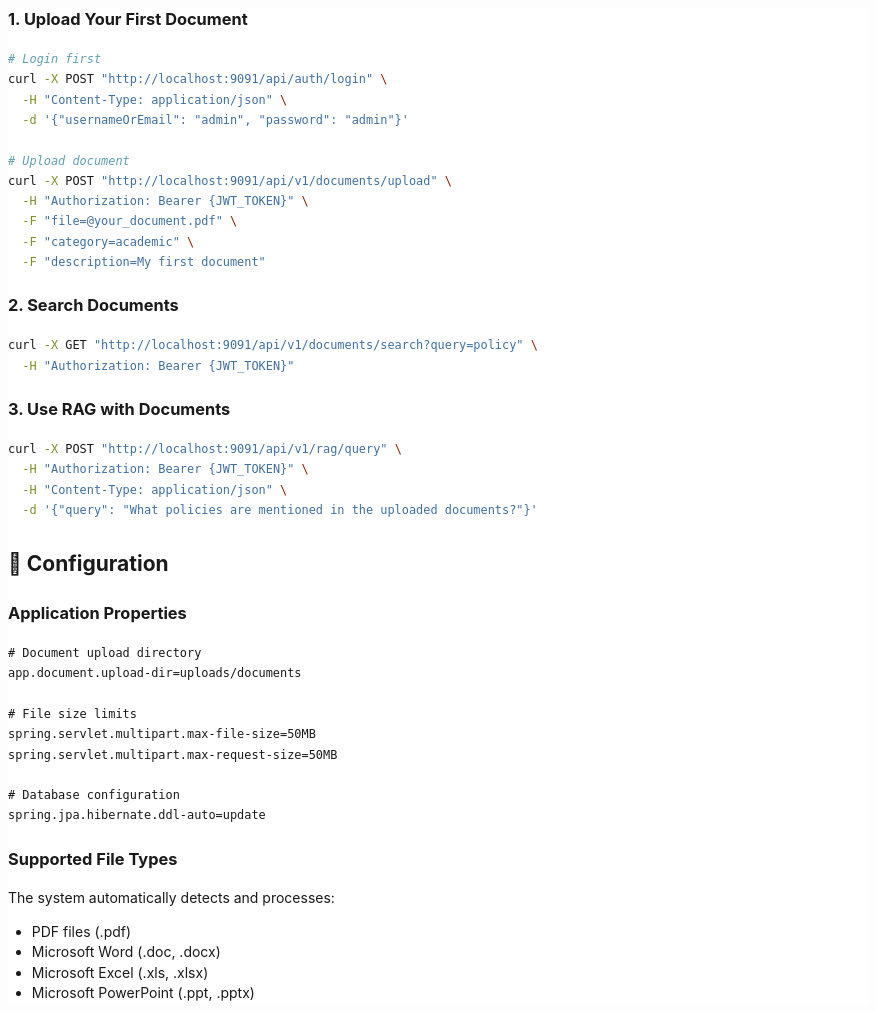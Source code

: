 ### 1. Upload Your First Document
```bash
# Login first
curl -X POST "http://localhost:9091/api/auth/login" \
  -H "Content-Type: application/json" \
  -d '{"usernameOrEmail": "admin", "password": "admin"}'

# Upload document
curl -X POST "http://localhost:9091/api/v1/documents/upload" \
  -H "Authorization: Bearer {JWT_TOKEN}" \
  -F "file=@your_document.pdf" \
  -F "category=academic" \
  -F "description=My first document"
```

### 2. Search Documents
```bash
curl -X GET "http://localhost:9091/api/v1/documents/search?query=policy" \
  -H "Authorization: Bearer {JWT_TOKEN}"
```

### 3. Use RAG with Documents
```bash
curl -X POST "http://localhost:9091/api/v1/rag/query" \
  -H "Authorization: Bearer {JWT_TOKEN}" \
  -H "Content-Type: application/json" \
  -d '{"query": "What policies are mentioned in the uploaded documents?"}'
```

## 🔧 Configuration

### Application Properties
```properties
# Document upload directory
app.document.upload-dir=uploads/documents

# File size limits
spring.servlet.multipart.max-file-size=50MB
spring.servlet.multipart.max-request-size=50MB

# Database configuration
spring.jpa.hibernate.ddl-auto=update
```

### Supported File Types
The system automatically detects and processes:
- PDF files (.pdf)
- Microsoft Word (.doc, .docx)
- Microsoft Excel (.xls, .xlsx)
- Microsoft PowerPoint (.ppt, .pptx)

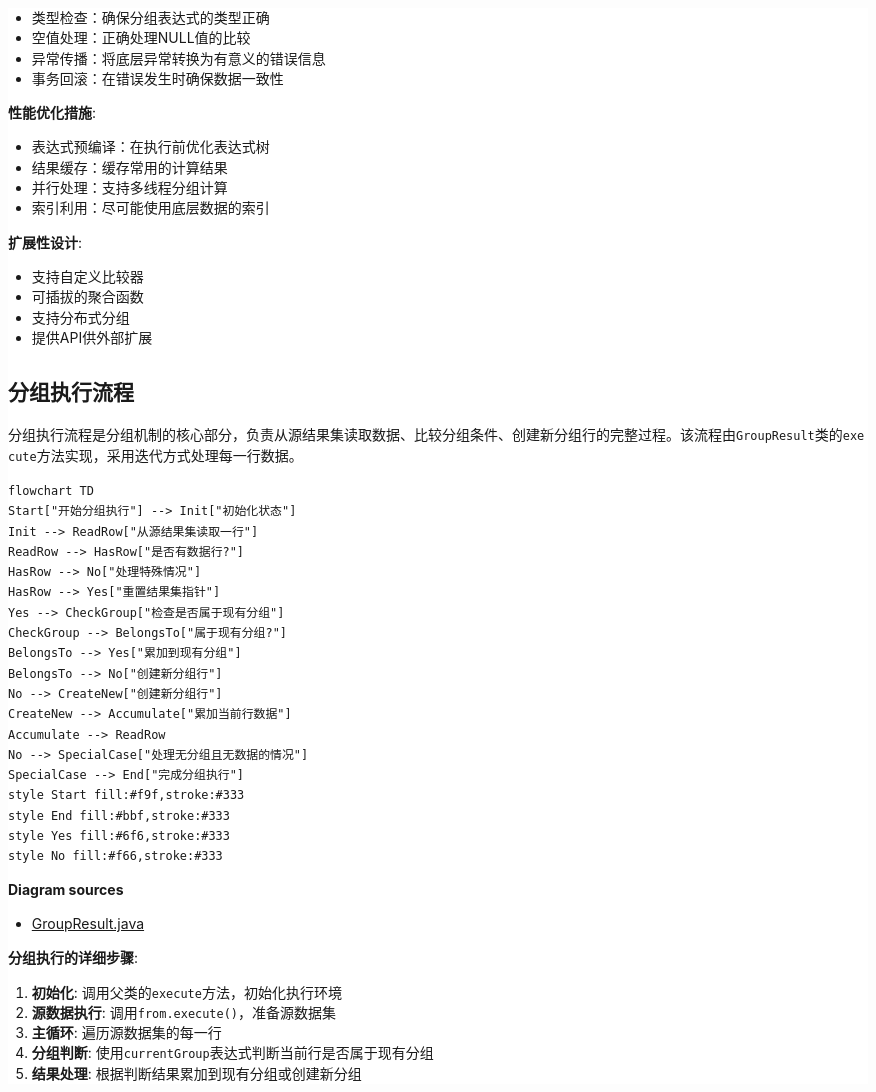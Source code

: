 - 类型检查：确保分组表达式的类型正确
- 空值处理：正确处理NULL值的比较
- 异常传播：将底层异常转换为有意义的错误信息
- 事务回滚：在错误发生时确保数据一致性

**性能优化措施**:

- 表达式预编译：在执行前优化表达式树
- 结果缓存：缓存常用的计算结果
- 并行处理：支持多线程分组计算
- 索引利用：尽可能使用底层数据的索引

**扩展性设计**:

- 支持自定义比较器
- 可插拔的聚合函数
- 支持分布式分组
- 提供API供外部扩展

## 分组执行流程

分组执行流程是分组机制的核心部分，负责从源结果集读取数据、比较分组条件、创建新分组行的完整过程。该流程由`GroupResult`类的`execute`方法实现，采用迭代方式处理每一行数据。

```mermaid
flowchart TD
Start["开始分组执行"] --> Init["初始化状态"]
Init --> ReadRow["从源结果集读取一行"]
ReadRow --> HasRow["是否有数据行?"]
HasRow --> No["处理特殊情况"]
HasRow --> Yes["重置结果集指针"]
Yes --> CheckGroup["检查是否属于现有分组"]
CheckGroup --> BelongsTo["属于现有分组?"]
BelongsTo --> Yes["累加到现有分组"]
BelongsTo --> No["创建新分组行"]
No --> CreateNew["创建新分组行"]
CreateNew --> Accumulate["累加当前行数据"]
Accumulate --> ReadRow
No --> SpecialCase["处理无分组且无数据的情况"]
SpecialCase --> End["完成分组执行"]
style Start fill:#f9f,stroke:#333
style End fill:#bbf,stroke:#333
style Yes fill:#6f6,stroke:#333
style No fill:#f66,stroke:#333
```

**Diagram sources**
- [GroupResult.java](file://src/main/java/io/leavesfly/smallsql/rdb/engine/selector/multioper/GroupResult.java#L53-L283)

**分组执行的详细步骤**:

1. **初始化**: 调用父类的`execute`方法，初始化执行环境
2. **源数据执行**: 调用`from.execute()`，准备源数据集
3. **主循环**: 遍历源数据集的每一行
4. **分组判断**: 使用`currentGroup`表达式判断当前行是否属于现有分组
5. **结果处理**: 根据判断结果累加到现有分组或创建新分组
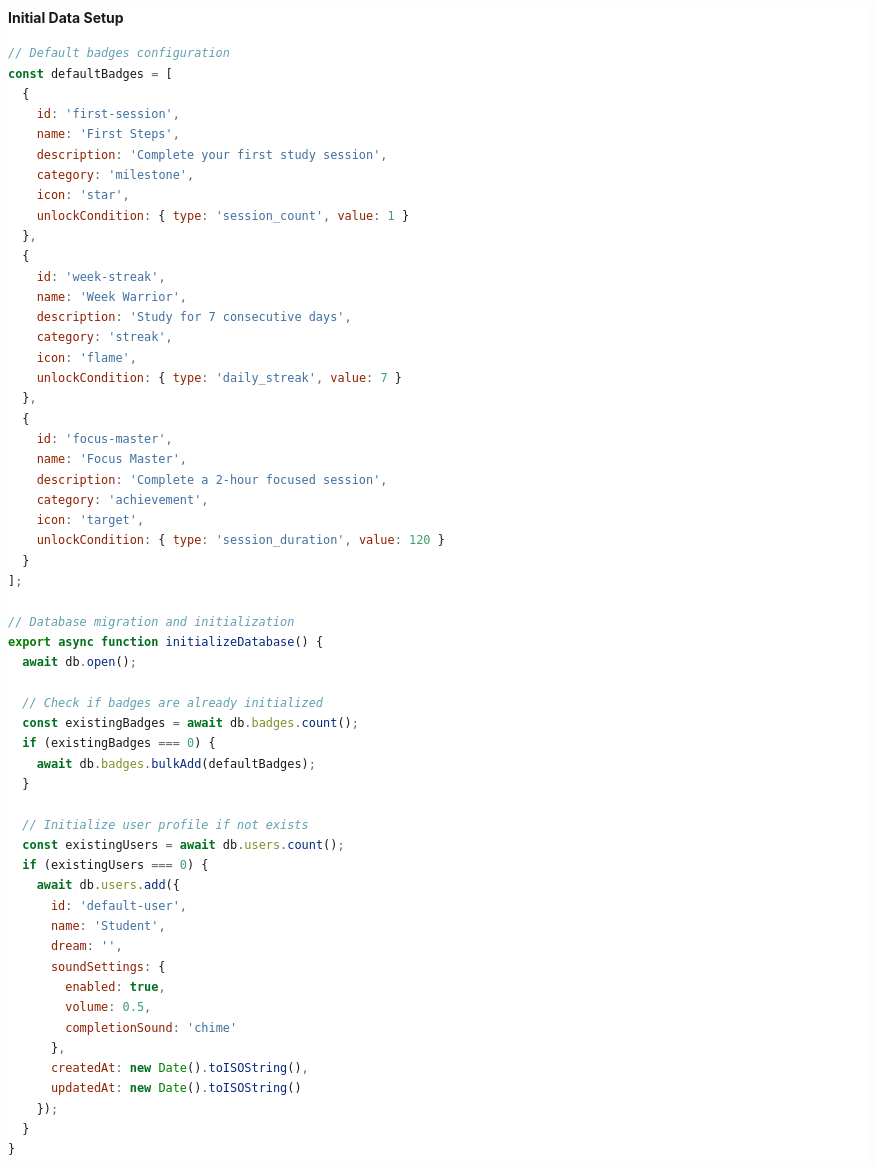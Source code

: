 **Initial Data Setup**

```javascript
// Default badges configuration
const defaultBadges = [
  {
    id: 'first-session',
    name: 'First Steps',
    description: 'Complete your first study session',
    category: 'milestone',
    icon: 'star',
    unlockCondition: { type: 'session_count', value: 1 }
  },
  {
    id: 'week-streak',
    name: 'Week Warrior',
    description: 'Study for 7 consecutive days',
    category: 'streak',
    icon: 'flame',
    unlockCondition: { type: 'daily_streak', value: 7 }
  },
  {
    id: 'focus-master',
    name: 'Focus Master',
    description: 'Complete a 2-hour focused session',
    category: 'achievement',
    icon: 'target',
    unlockCondition: { type: 'session_duration', value: 120 }
  }
];

// Database migration and initialization
export async function initializeDatabase() {
  await db.open();
  
  // Check if badges are already initialized
  const existingBadges = await db.badges.count();
  if (existingBadges === 0) {
    await db.badges.bulkAdd(defaultBadges);
  }
  
  // Initialize user profile if not exists
  const existingUsers = await db.users.count();
  if (existingUsers === 0) {
    await db.users.add({
      id: 'default-user',
      name: 'Student',
      dream: '',
      soundSettings: {
        enabled: true,
        volume: 0.5,
        completionSound: 'chime'
      },
      createdAt: new Date().toISOString(),
      updatedAt: new Date().toISOString()
    });
  }
}
```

--

If an entry above holds a picture, leave that picture out and print the rest exactly.

Source code

: ### 1. Upload Your First Document
```bash
# Login first
curl -X POST "http://localhost:9091/api/auth/login" \
  -H "Content-Type: application/json" \
  -d '{"usernameOrEmail": "admin", "password": "admin"}'

# Upload document
curl -X POST "http://localhost:9091/api/v1/documents/upload" \
  -H "Authorization: Bearer {JWT_TOKEN}" \
  -F "file=@your_document.pdf" \
  -F "category=academic" \
  -F "description=My first document"
```

### 2. Search Documents
```bash
curl -X GET "http://localhost:9091/api/v1/documents/search?query=policy" \
  -H "Authorization: Bearer {JWT_TOKEN}"
```

### 3. Use RAG with Documents
```bash
curl -X POST "http://localhost:9091/api/v1/rag/query" \
  -H "Authorization: Bearer {JWT_TOKEN}" \
  -H "Content-Type: application/json" \
  -d '{"query": "What policies are mentioned in the uploaded documents?"}'
```

## 🔧 Configuration

### Application Properties
```properties
# Document upload directory
app.document.upload-dir=uploads/documents

# File size limits
spring.servlet.multipart.max-file-size=50MB
spring.servlet.multipart.max-request-size=50MB

# Database configuration
spring.jpa.hibernate.ddl-auto=update
```

### Supported File Types
The system automatically detects and processes:
- PDF files (.pdf)
- Microsoft Word (.doc, .docx)
- Microsoft Excel (.xls, .xlsx)
- Microsoft PowerPoint (.ppt, .pptx)

Source code

: - 类型检查：确保分组表达式的类型正确
- 空值处理：正确处理NULL值的比较
- 异常传播：将底层异常转换为有意义的错误信息
- 事务回滚：在错误发生时确保数据一致性

**性能优化措施**:

- 表达式预编译：在执行前优化表达式树
- 结果缓存：缓存常用的计算结果
- 并行处理：支持多线程分组计算
- 索引利用：尽可能使用底层数据的索引

**扩展性设计**:

- 支持自定义比较器
- 可插拔的聚合函数
- 支持分布式分组
- 提供API供外部扩展

## 分组执行流程

分组执行流程是分组机制的核心部分，负责从源结果集读取数据、比较分组条件、创建新分组行的完整过程。该流程由`GroupResult`类的`execute`方法实现，采用迭代方式处理每一行数据。

```mermaid
flowchart TD
Start["开始分组执行"] --> Init["初始化状态"]
Init --> ReadRow["从源结果集读取一行"]
ReadRow --> HasRow["是否有数据行?"]
HasRow --> No["处理特殊情况"]
HasRow --> Yes["重置结果集指针"]
Yes --> CheckGroup["检查是否属于现有分组"]
CheckGroup --> BelongsTo["属于现有分组?"]
BelongsTo --> Yes["累加到现有分组"]
BelongsTo --> No["创建新分组行"]
No --> CreateNew["创建新分组行"]
CreateNew --> Accumulate["累加当前行数据"]
Accumulate --> ReadRow
No --> SpecialCase["处理无分组且无数据的情况"]
SpecialCase --> End["完成分组执行"]
style Start fill:#f9f,stroke:#333
style End fill:#bbf,stroke:#333
style Yes fill:#6f6,stroke:#333
style No fill:#f66,stroke:#333
```

**Diagram sources**
- [GroupResult.java](file://src/main/java/io/leavesfly/smallsql/rdb/engine/selector/multioper/GroupResult.java#L53-L283)

**分组执行的详细步骤**:

1. **初始化**: 调用父类的`execute`方法，初始化执行环境
2. **源数据执行**: 调用`from.execute()`，准备源数据集
3. **主循环**: 遍历源数据集的每一行
4. **分组判断**: 使用`currentGroup`表达式判断当前行是否属于现有分组
5. **结果处理**: 根据判断结果累加到现有分组或创建新分组
Source code

: **Initial Data Setup**

```javascript
// Default badges configuration
const defaultBadges = [
  {
    id: 'first-session',
    name: 'First Steps',
    description: 'Complete your first study session',
    category: 'milestone',
    icon: 'star',
    unlockCondition: { type: 'session_count', value: 1 }
  },
  {
    id: 'week-streak',
    name: 'Week Warrior',
    description: 'Study for 7 consecutive days',
    category: 'streak',
    icon: 'flame',
    unlockCondition: { type: 'daily_streak', value: 7 }
  },
  {
    id: 'focus-master',
    name: 'Focus Master',
    description: 'Complete a 2-hour focused session',
    category: 'achievement',
    icon: 'target',
    unlockCondition: { type: 'session_duration', value: 120 }
  }
];

// Database migration and initialization
export async function initializeDatabase() {
  await db.open();
  
  // Check if badges are already initialized
  const existingBadges = await db.badges.count();
  if (existingBadges === 0) {
    await db.badges.bulkAdd(defaultBadges);
  }
  
  // Initialize user profile if not exists
  const existingUsers = await db.users.count();
  if (existingUsers === 0) {
    await db.users.add({
      id: 'default-user',
      name: 'Student',
      dream: '',
      soundSettings: {
        enabled: true,
        volume: 0.5,
        completionSound: 'chime'
      },
      createdAt: new Date().toISOString(),
      updatedAt: new Date().toISOString()
    });
  }
}
```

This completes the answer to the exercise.